◆ **Assigned task**
The answer must be every line from the entries below that contains "Microsoft".

[Stored data]
• • • •

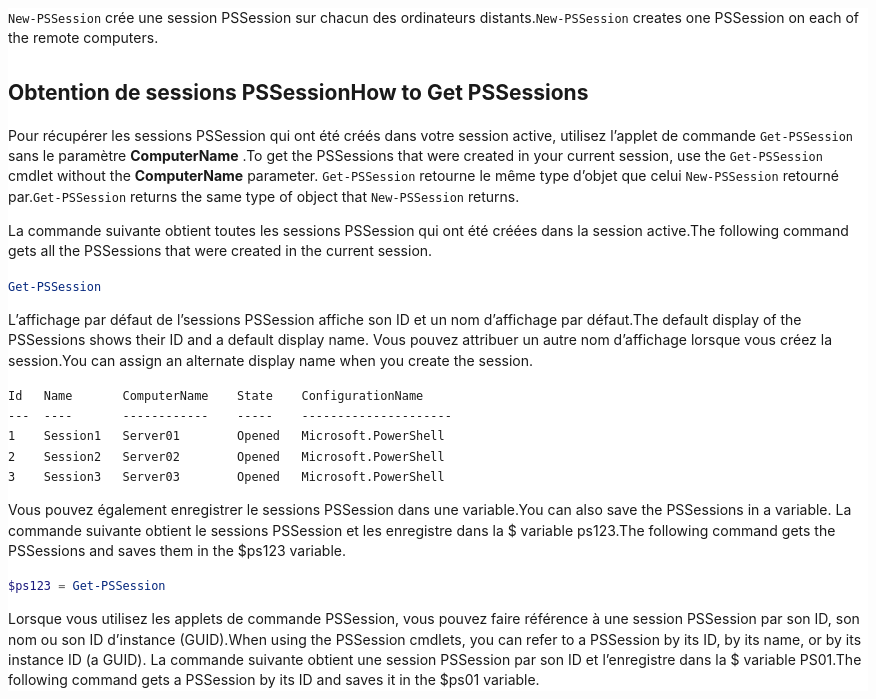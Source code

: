 <span data-ttu-id="7d455-159">`New-PSSession` crée une session PSSession sur chacun des ordinateurs distants.</span><span class="sxs-lookup"><span data-stu-id="7d455-159">`New-PSSession` creates one PSSession on each of the remote computers.</span></span>

## <a name="how-to-get-pssessions"></a><span data-ttu-id="7d455-160">Obtention de sessions PSSession</span><span class="sxs-lookup"><span data-stu-id="7d455-160">How to Get PSSessions</span></span>

<span data-ttu-id="7d455-161">Pour récupérer les sessions PSSession qui ont été créés dans votre session active, utilisez l’applet de commande `Get-PSSession` sans le paramètre **ComputerName** .</span><span class="sxs-lookup"><span data-stu-id="7d455-161">To get the PSSessions that were created in your current session, use the `Get-PSSession` cmdlet without the **ComputerName** parameter.</span></span> <span data-ttu-id="7d455-162">`Get-PSSession` retourne le même type d’objet que celui `New-PSSession` retourné par.</span><span class="sxs-lookup"><span data-stu-id="7d455-162">`Get-PSSession` returns the same type of object that `New-PSSession` returns.</span></span>

<span data-ttu-id="7d455-163">La commande suivante obtient toutes les sessions PSSession qui ont été créées dans la session active.</span><span class="sxs-lookup"><span data-stu-id="7d455-163">The following command gets all the PSSessions that were created in the current session.</span></span>

```powershell
Get-PSSession
```

<span data-ttu-id="7d455-164">L’affichage par défaut de l’sessions PSSession affiche son ID et un nom d’affichage par défaut.</span><span class="sxs-lookup"><span data-stu-id="7d455-164">The default display of the PSSessions shows their ID and a default display name.</span></span> <span data-ttu-id="7d455-165">Vous pouvez attribuer un autre nom d’affichage lorsque vous créez la session.</span><span class="sxs-lookup"><span data-stu-id="7d455-165">You can assign an alternate display name when you create the session.</span></span>

```output
Id   Name       ComputerName    State    ConfigurationName
---  ----       ------------    -----    ---------------------
1    Session1   Server01        Opened   Microsoft.PowerShell
2    Session2   Server02        Opened   Microsoft.PowerShell
3    Session3   Server03        Opened   Microsoft.PowerShell
```

<span data-ttu-id="7d455-166">Vous pouvez également enregistrer le sessions PSSession dans une variable.</span><span class="sxs-lookup"><span data-stu-id="7d455-166">You can also save the PSSessions in a variable.</span></span> <span data-ttu-id="7d455-167">La commande suivante obtient le sessions PSSession et les enregistre dans la \$ variable ps123.</span><span class="sxs-lookup"><span data-stu-id="7d455-167">The following command gets the PSSessions and saves them in the \$ps123 variable.</span></span>

```powershell
$ps123 = Get-PSSession
```

<span data-ttu-id="7d455-168">Lorsque vous utilisez les applets de commande PSSession, vous pouvez faire référence à une session PSSession par son ID, son nom ou son ID d’instance (GUID).</span><span class="sxs-lookup"><span data-stu-id="7d455-168">When using the PSSession cmdlets, you can refer to a PSSession by its ID, by its name, or by its instance ID (a GUID).</span></span> <span data-ttu-id="7d455-169">La commande suivante obtient une session PSSession par son ID et l’enregistre dans la \$ variable PS01.</span><span class="sxs-lookup"><span data-stu-id="7d455-169">The following command gets a PSSession by its ID and saves it in the \$ps01 variable.</span></span>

• • • •

◆ **Task output**
1    Session1   Server01        Opened   Microsoft.PowerShell
2    Session2   Server02        Opened   Microsoft.PowerShell
3    Session3   Server03        Opened   Microsoft.PowerShell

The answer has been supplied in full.